The docs sent me for a scan, I avoided theatre, and was back on the ward an hour later. The docs came round, told me the good news, and asked where the offending rock was. I mumbled something about giving it to the nurses, keen not to drop anyone in it, and off they went to locate my opal. 5 minutes later, they, of course, returned empty handed, and suggested it must have manifested itself ethereally from now on, but they would remind the nurses to keep precious stones and other loot from now on. I could phone wifey to get me and have some food.
Ronny J was on the phone again to his missus. It appeared she was downstairs, but as visiting hadn’t yet started, there she sat. Probably hoping that he’d be clean, and maybe even relieved, by the time she got there. Imagine his face when my family waltzed in and sat down. In his chair. I’ll never know if Ron got his wash, or his happy ending. Because my loving family whisked me away for an ice cream sundae at Macca’s next door, before I took a turn for the worse and was hit by “hospital lag” and had to hit the sack.
I had only just started back at work. Two nights of staying awake, trapped in the revolving doors of perception, unfortunately lead to one hell of a hangover, along with the battering and bruising of my insides. I had to take a couple of days off, and to my horror, became the person with no sick time. My cancer op had wiped it all out, and I’d only been back a week, and hadn’t accrued anymore. My own worst critic, on paper I looked like a slacker. I mentally flagellated myself and made a note to not take any more days off.
In other news, I continue in the role of cancer survivor, keen to get on with life. My waterworks seem fine. Sexy part warning….I can get a bit of lob on, but I hope it continues to improve over time. Wifey’s happy enough thank fuck. Following a barrel of pro-biotics, my errant bowel has stepped back in line, and I seem to be able to tolerate coffee again. Alcohol continues to seriously fuck me up, and so I’m virtually tee-total. I can’t see how it can be the surgery, maybe it’s the Viagra i have to take daily, or my BP pills, or maybe it’s just because I have stopped drinking a beer or a wine every day.
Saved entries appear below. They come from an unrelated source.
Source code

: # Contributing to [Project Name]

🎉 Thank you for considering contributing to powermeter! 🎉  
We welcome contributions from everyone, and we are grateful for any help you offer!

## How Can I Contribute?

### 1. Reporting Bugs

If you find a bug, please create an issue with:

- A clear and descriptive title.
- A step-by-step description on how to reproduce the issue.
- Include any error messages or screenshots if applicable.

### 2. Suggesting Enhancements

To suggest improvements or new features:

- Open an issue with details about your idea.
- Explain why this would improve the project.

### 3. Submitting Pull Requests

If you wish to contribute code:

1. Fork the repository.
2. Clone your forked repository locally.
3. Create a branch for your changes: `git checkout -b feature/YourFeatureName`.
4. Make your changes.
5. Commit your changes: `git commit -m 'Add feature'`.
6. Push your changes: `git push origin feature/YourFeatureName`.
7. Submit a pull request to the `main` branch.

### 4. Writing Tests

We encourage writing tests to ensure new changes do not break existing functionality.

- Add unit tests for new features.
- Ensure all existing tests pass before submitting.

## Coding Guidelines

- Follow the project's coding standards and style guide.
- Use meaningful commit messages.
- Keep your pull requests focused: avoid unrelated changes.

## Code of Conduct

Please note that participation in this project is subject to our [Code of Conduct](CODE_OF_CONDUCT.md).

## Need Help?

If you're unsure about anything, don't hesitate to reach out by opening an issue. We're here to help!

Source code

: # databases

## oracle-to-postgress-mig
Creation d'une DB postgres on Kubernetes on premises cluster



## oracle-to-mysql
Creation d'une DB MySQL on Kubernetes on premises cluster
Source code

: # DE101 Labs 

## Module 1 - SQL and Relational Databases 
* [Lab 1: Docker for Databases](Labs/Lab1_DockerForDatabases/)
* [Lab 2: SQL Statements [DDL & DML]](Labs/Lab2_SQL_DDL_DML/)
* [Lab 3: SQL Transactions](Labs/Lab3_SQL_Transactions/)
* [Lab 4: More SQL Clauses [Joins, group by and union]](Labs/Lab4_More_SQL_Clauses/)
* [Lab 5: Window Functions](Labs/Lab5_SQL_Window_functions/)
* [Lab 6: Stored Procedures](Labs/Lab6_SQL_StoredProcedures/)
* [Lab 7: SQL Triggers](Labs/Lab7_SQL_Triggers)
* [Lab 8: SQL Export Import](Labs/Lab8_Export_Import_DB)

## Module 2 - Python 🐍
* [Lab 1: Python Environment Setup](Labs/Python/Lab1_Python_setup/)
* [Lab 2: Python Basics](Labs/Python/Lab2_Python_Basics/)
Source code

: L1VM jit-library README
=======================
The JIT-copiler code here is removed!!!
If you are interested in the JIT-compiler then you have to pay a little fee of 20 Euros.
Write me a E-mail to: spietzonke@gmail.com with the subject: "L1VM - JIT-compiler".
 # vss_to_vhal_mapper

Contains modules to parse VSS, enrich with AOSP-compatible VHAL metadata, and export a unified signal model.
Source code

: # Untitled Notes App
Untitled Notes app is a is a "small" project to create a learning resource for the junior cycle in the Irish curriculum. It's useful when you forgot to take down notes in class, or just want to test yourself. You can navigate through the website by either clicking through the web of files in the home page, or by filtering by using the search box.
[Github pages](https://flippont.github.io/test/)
Whenever I have a drink, I sweat torrents and get super stuffed up in my nose and sinuses. Who knows how that will go. My discharge summary, from last weeks kidney stone, came the other day. All these blood tests and scans picked up that I’m still a bit anaemic from the surgery, and I’ve got a fatty liver, so stopping the booze is probably for the best. The anaemia may have accounted for the fatigue over the last few months, and so hopefully that’s all on the up too.
Finally, you may remember that I mentioned my on-line friend Jim, who was blogging away about his journey with metastatic prostate cancer. We read and commented on each others blogs, and sent emails to one another once in a while. Jim died at the weekend. I think he was 63. He couldn’t be cured, but we talked as if he had months, maybe longer, before the end of the road. Turns out it was just weeks and he was still writing until very recently. That lovely man was an inspiration, and although I never met him, I will miss him, and grieve as if he was my family. RIP.